Published:Thursday | July 19, 2018 | 12:00 AMLivern Barrett/ Senior Gleaner Writer

Justice Lennox Campbell's summation of the evidence in the Vybz Kartel murder trial was "defective in form and substance", one attorney has charged.

According to Oswest Senior-Smith, the attorney for Andre St John - one of the three men convicted of murder along with the entertainer - Campbell failed to adequately and fairly deal with the evidence posited by the four men.

Kartel was convicted in April 2014 along with his protege, Shawn Storm, as well as Kahiro Jones and Andre St John for killing Clive 'Lizard' Williams at a house in Havendale, St Andrew, in August 2011.

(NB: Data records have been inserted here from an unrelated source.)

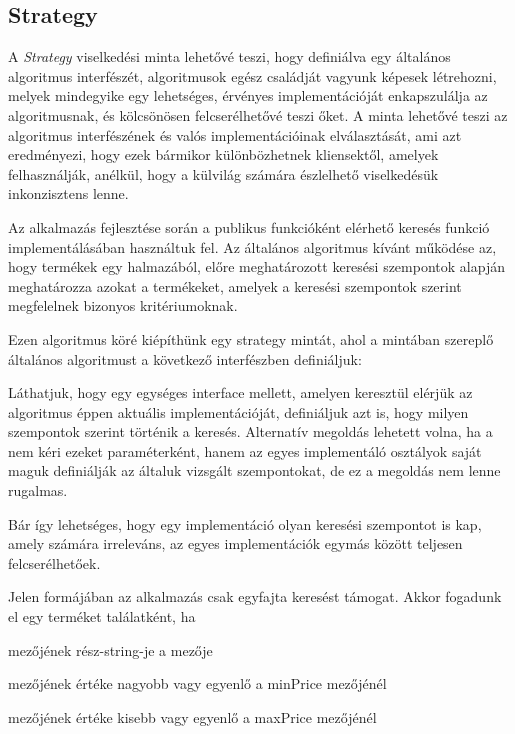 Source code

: \subsection{Strategy}

A \emph{Strategy} viselkedési minta lehetővé teszi, hogy definiálva egy általános algoritmus interfészét, algoritmusok egész családját vagyunk képesek létrehozni, melyek mindegyike egy lehetséges, érvényes implementációját enkapszulálja az algoritmusnak, és kölcsönösen felcserélhetővé teszi őket. A minta lehetővé teszi az algoritmus interfészének és valós implementációinak elválasztását, ami azt eredményezi, hogy ezek bármikor különbözhetnek kliensektől, amelyek felhasználják, anélkül, hogy a külvilág számára észlelhető viselkedésük inkonzisztens lenne. \par


Az alkalmazás fejlesztése során a publikus funkcióként elérhető keresés funkció implementálásában használtuk fel. Az általános algoritmus kívánt működése az, hogy termékek egy halmazából, előre meghatározott keresési szempontok alapján meghatározza azokat a termékeket, amelyek a keresési szempontok szerint megfelelnek bizonyos kritériumoknak. \par

Ezen algoritmus köré kiépíthünk egy strategy mintát, ahol a mintában szereplő általános algoritmust a következő interfészben definiáljuk: 


Láthatjuk, hogy egy egységes interface mellett, amelyen keresztül elérjük az algoritmus éppen aktuális implementációját, definiáljuk azt is, hogy milyen szempontok szerint történik a keresés. Alternatív megoldás lehetett volna, ha a  nem kéri ezeket paraméterként, hanem az egyes implementáló osztályok saját maguk definiálják az általuk vizsgált szempontokat, de ez a megoldás nem lenne rugalmas. \par

 Bár így lehetséges, hogy egy implementáció olyan keresési szempontot is kap, amely számára irreleváns, az egyes implementációk egymás között teljesen felcserélhetőek. \par
 
 Jelen formájában az alkalmazás csak egyfajta keresést támogat. Akkor fogadunk el egy terméket találatként, ha
 
 \begin{listing}
 	\item {} mezőjének rész-string-je a   mezője
 	\item {} mezőjének értéke nagyobb vagy egyenlő a  minPrice mezőjénél
 	\item {} mezőjének értéke kisebb vagy egyenlő a  maxPrice mezőjénél
 \end{listing}

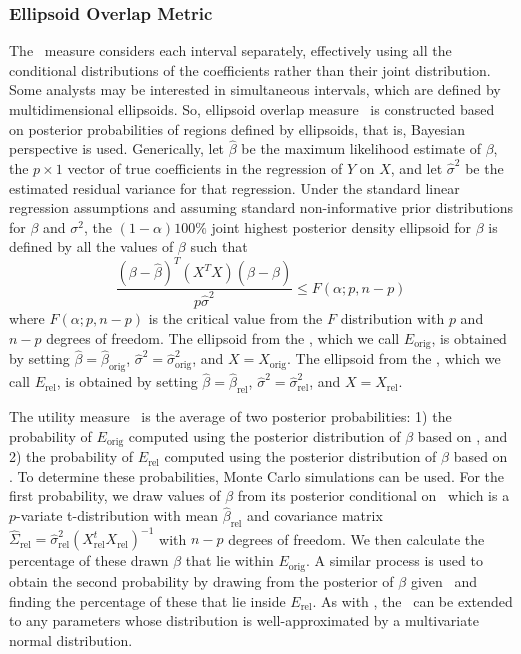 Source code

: \documentclass[12pt]{article}
\begin{document}
\subsubsection{Ellipsoid Overlap Metric}\label{subsec.overlap}
The \IO\ measure considers each interval separately, effectively using all
the conditional distributions of the coefficients rather than
their joint distribution. Some analysts may be interested in
simultaneous intervals, which are defined by multidimensional
ellipsoids.  So, ellipsoid overlap measure \EO\ is constructed 
based on  posterior probabilities of regions defined by ellipsoids, that is, 
Bayesian perspective is used.  Generically, let $\hat{\beta}$ be the
maximum likelihood estimate of $\beta$, the $p \times 1$ vector of
true coefficients in the regression of $Y$ on $X$, and let
$\hat{\sigma}^2$ be the estimated residual variance for that
regression. Under the standard linear regression assumptions and
assuming standard non-informative prior distributions for $\beta$
and $\sigma^2$, the $(1-\alpha)100\%$ joint highest posterior
density ellipsoid for $\beta$ is defined by all the values of
$\beta$ such that
\begin{displaymath}\label{eq_1}
\frac{(\beta
-\hat{\beta})^T(X^{T}X)(\beta-\hat{\beta})}{p\hat{\sigma}^2} \leq
F(\alpha;p, n-p)
\end{displaymath}
where $F(\alpha;p, n-p)$ is the critical value from the $F$
distribution with $p$ and $n-p$ degrees of freedom.  The ellipsoid
from the \DBORIG, which we call $E_{\mathrm{orig}}$, is obtained
by setting $\hat{\beta} = \hat{\beta}_{\mathrm{orig}}$,
$\hat{\sigma}^2 = \hat{\sigma}^2_{\mathrm{orig}}$, and $X =
X_{\mathrm{orig}}$. The ellipsoid from the \DBREL, which we call
$E_{\mathrm{rel}}$, is obtained by setting $\hat{\beta} =
\hat{\beta}_{\mathrm{rel}}$, $\hat{\sigma}^2 =
\hat{\sigma}^2_{\mathrm{rel}}$, and $X = X_{\mathrm{rel}}$.

The utility measure \EO\ is the average of two posterior
probabilities: 1) the probability of $E_{\mathrm{orig}}$ computed
using the posterior distribution of $\beta$ based on \DBREL, and
2) the probability of $E_{\mathrm{rel}}$ computed using the
posterior distribution of $\beta$ based on \DBORIG. To determine
these probabilities,  Monte Carlo simulations can be used. For the first
probability, we draw values of $\beta$ from its posterior
conditional on \DBREL\ which is a $p$-variate t-distribution with
mean $\hat{\beta}_{\mathrm{rel}}$ and covariance matrix
$\hat{\Sigma}_{\mathrm{rel}} =
\hat{\sigma}^2_{\mathrm{rel}}(X_{\mathrm{rel}}^{t}X_{\mathrm{rel}})^{-1}$
with $n-p$ degrees of freedom. We then calculate the percentage of
these drawn $\beta$ that lie within $E_{\mathrm{orig}}$.  A
similar process is used to obtain the second probability by
drawing from the posterior of $\beta$ given \DBORIG\ and finding
the percentage of these that lie inside $E_{\mathrm{rel}}$. As
with \IO, the \EO\ can be extended to any parameters whose
distribution is well-approximated by a multivariate normal
distribution.
\end{document}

They were all given the mandatory life sentence, with Kartel ordered to serve 35 years before he becomes eligible for parole. Jones, St John, and Shawn Storm, whose real name is Shawn Campbell, were each ordered to serve 25 years before they are eligible for parole.

Yesterday, their attorneys wrapped up their legal arguments outlining why the convictions and sentences should be overturned.

Today, Jeremy Taylor, senior deputy director of public prosecutions, and Orrett Brown, assistant director of public prosecutions, are scheduled to respond.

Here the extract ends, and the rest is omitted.